--- DATA ---
----------------
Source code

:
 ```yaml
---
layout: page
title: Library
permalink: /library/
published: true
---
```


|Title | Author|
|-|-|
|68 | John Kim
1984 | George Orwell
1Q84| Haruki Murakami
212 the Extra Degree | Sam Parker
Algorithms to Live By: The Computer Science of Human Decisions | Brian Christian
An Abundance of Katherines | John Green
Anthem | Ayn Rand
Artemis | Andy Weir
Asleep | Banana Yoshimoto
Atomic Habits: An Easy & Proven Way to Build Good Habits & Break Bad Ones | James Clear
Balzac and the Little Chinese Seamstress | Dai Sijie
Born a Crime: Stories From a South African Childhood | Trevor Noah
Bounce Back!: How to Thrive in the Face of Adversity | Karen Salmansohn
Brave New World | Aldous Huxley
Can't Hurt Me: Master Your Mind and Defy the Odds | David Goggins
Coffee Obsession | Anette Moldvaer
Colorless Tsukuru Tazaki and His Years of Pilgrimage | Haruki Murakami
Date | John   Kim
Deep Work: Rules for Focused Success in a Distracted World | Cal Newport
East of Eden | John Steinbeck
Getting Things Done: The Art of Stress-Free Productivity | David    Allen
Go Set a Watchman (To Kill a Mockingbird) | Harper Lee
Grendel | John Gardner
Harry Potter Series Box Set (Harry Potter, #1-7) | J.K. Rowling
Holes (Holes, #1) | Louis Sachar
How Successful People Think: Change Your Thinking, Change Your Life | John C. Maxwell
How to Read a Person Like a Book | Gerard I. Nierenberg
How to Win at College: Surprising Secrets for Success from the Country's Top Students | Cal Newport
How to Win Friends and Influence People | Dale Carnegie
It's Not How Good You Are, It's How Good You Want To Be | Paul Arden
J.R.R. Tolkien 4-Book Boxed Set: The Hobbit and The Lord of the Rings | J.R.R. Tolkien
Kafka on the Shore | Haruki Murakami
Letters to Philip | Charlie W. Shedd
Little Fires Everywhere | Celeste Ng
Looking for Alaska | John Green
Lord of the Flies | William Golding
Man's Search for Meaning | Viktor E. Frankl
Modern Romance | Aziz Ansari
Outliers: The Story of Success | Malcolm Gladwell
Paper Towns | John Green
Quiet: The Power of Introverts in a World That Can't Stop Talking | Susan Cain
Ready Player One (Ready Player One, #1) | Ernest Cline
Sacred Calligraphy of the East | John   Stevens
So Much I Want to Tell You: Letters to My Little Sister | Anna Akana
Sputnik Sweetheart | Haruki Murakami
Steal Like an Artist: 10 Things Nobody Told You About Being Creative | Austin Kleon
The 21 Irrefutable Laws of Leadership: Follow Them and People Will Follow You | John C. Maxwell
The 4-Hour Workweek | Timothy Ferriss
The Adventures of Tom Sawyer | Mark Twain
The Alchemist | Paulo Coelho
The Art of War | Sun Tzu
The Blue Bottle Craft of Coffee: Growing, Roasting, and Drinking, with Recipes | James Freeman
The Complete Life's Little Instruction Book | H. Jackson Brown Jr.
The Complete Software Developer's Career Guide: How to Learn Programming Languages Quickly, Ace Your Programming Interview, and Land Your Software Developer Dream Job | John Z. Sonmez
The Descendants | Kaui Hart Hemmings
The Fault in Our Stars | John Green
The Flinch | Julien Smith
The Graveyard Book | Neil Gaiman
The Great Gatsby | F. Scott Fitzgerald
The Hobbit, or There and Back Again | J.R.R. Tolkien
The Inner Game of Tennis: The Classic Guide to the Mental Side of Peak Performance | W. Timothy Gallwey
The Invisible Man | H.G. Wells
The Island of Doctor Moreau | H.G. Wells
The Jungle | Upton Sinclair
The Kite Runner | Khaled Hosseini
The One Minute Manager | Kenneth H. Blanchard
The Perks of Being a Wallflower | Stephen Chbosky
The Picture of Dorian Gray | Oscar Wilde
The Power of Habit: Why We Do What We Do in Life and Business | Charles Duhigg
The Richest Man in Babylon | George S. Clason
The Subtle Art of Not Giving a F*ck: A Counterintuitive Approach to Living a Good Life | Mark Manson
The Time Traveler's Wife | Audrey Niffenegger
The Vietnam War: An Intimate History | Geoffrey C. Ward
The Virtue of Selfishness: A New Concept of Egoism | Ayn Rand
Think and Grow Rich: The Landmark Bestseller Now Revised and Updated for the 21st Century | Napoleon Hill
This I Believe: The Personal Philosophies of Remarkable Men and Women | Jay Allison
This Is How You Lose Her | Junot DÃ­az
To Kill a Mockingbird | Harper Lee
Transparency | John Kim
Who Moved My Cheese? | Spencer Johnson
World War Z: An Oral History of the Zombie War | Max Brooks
----------------
--- EXERCISE GOAL ---
Return all of the data exactly as it reads.

--- RESPONSE BELOW ---
Source code

:
 ```yaml
---
layout: page
title: Library
permalink: /library/
published: true
---
```


|Title | Author|
|-|-|
|68 | John Kim
1984 | George Orwell
1Q84| Haruki Murakami
212 the Extra Degree | Sam Parker
Algorithms to Live By: The Computer Science of Human Decisions | Brian Christian
An Abundance of Katherines | John Green
Anthem | Ayn Rand
Artemis | Andy Weir
Asleep | Banana Yoshimoto
Atomic Habits: An Easy & Proven Way to Build Good Habits & Break Bad Ones | James Clear
Balzac and the Little Chinese Seamstress | Dai Sijie
Born a Crime: Stories From a South African Childhood | Trevor Noah
Bounce Back!: How to Thrive in the Face of Adversity | Karen Salmansohn
Brave New World | Aldous Huxley
Can't Hurt Me: Master Your Mind and Defy the Odds | David Goggins
Coffee Obsession | Anette Moldvaer
Colorless Tsukuru Tazaki and His Years of Pilgrimage | Haruki Murakami
Date | John   Kim
Deep Work: Rules for Focused Success in a Distracted World | Cal Newport
East of Eden | John Steinbeck
Getting Things Done: The Art of Stress-Free Productivity | David    Allen
Go Set a Watchman (To Kill a Mockingbird) | Harper Lee
Grendel | John Gardner
Harry Potter Series Box Set (Harry Potter, #1-7) | J.K. Rowling
Holes (Holes, #1) | Louis Sachar
How Successful People Think: Change Your Thinking, Change Your Life | John C. Maxwell
How to Read a Person Like a Book | Gerard I. Nierenberg
How to Win at College: Surprising Secrets for Success from the Country's Top Students | Cal Newport
How to Win Friends and Influence People | Dale Carnegie
It's Not How Good You Are, It's How Good You Want To Be | Paul Arden
J.R.R. Tolkien 4-Book Boxed Set: The Hobbit and The Lord of the Rings | J.R.R. Tolkien
Kafka on the Shore | Haruki Murakami
Letters to Philip | Charlie W. Shedd
Little Fires Everywhere | Celeste Ng
Looking for Alaska | John Green
Lord of the Flies | William Golding
Man's Search for Meaning | Viktor E. Frankl
Modern Romance | Aziz Ansari
Outliers: The Story of Success | Malcolm Gladwell
Paper Towns | John Green
Quiet: The Power of Introverts in a World That Can't Stop Talking | Susan Cain
Ready Player One (Ready Player One, #1) | Ernest Cline
Sacred Calligraphy of the East | John   Stevens
So Much I Want to Tell You: Letters to My Little Sister | Anna Akana
Sputnik Sweetheart | Haruki Murakami
Steal Like an Artist: 10 Things Nobody Told You About Being Creative | Austin Kleon
The 21 Irrefutable Laws of Leadership: Follow Them and People Will Follow You | John C. Maxwell
The 4-Hour Workweek | Timothy Ferriss
The Adventures of Tom Sawyer | Mark Twain
The Alchemist | Paulo Coelho
The Art of War | Sun Tzu
The Blue Bottle Craft of Coffee: Growing, Roasting, and Drinking, with Recipes | James Freeman
The Complete Life's Little Instruction Book | H. Jackson Brown Jr.
The Complete Software Developer's Career Guide: How to Learn Programming Languages Quickly, Ace Your Programming Interview, and Land Your Software Developer Dream Job | John Z. Sonmez
The Descendants | Kaui Hart Hemmings
The Fault in Our Stars | John Green
The Flinch | Julien Smith
The Graveyard Book | Neil Gaiman
The Great Gatsby | F. Scott Fitzgerald
The Hobbit, or There and Back Again | J.R.R. Tolkien
The Inner Game of Tennis: The Classic Guide to the Mental Side of Peak Performance | W. Timothy Gallwey
The Invisible Man | H.G. Wells
The Island of Doctor Moreau | H.G. Wells
The Jungle | Upton Sinclair
The Kite Runner | Khaled Hosseini
The One Minute Manager | Kenneth H. Blanchard
The Perks of Being a Wallflower | Stephen Chbosky
The Picture of Dorian Gray | Oscar Wilde
The Power of Habit: Why We Do What We Do in Life and Business | Charles Duhigg
The Richest Man in Babylon | George S. Clason
The Subtle Art of Not Giving a F*ck: A Counterintuitive Approach to Living a Good Life | Mark Manson
The Time Traveler's Wife | Audrey Niffenegger
The Vietnam War: An Intimate History | Geoffrey C. Ward
The Virtue of Selfishness: A New Concept of Egoism | Ayn Rand
Think and Grow Rich: The Landmark Bestseller Now Revised and Updated for the 21st Century | Napoleon Hill
This I Believe: The Personal Philosophies of Remarkable Men and Women | Jay Allison
This Is How You Lose Her | Junot DÃ­az
To Kill a Mockingbird | Harper Lee
Transparency | John Kim
Who Moved My Cheese? | Spencer Johnson
World War Z: An Oral History of the Zombie War | Max Brooks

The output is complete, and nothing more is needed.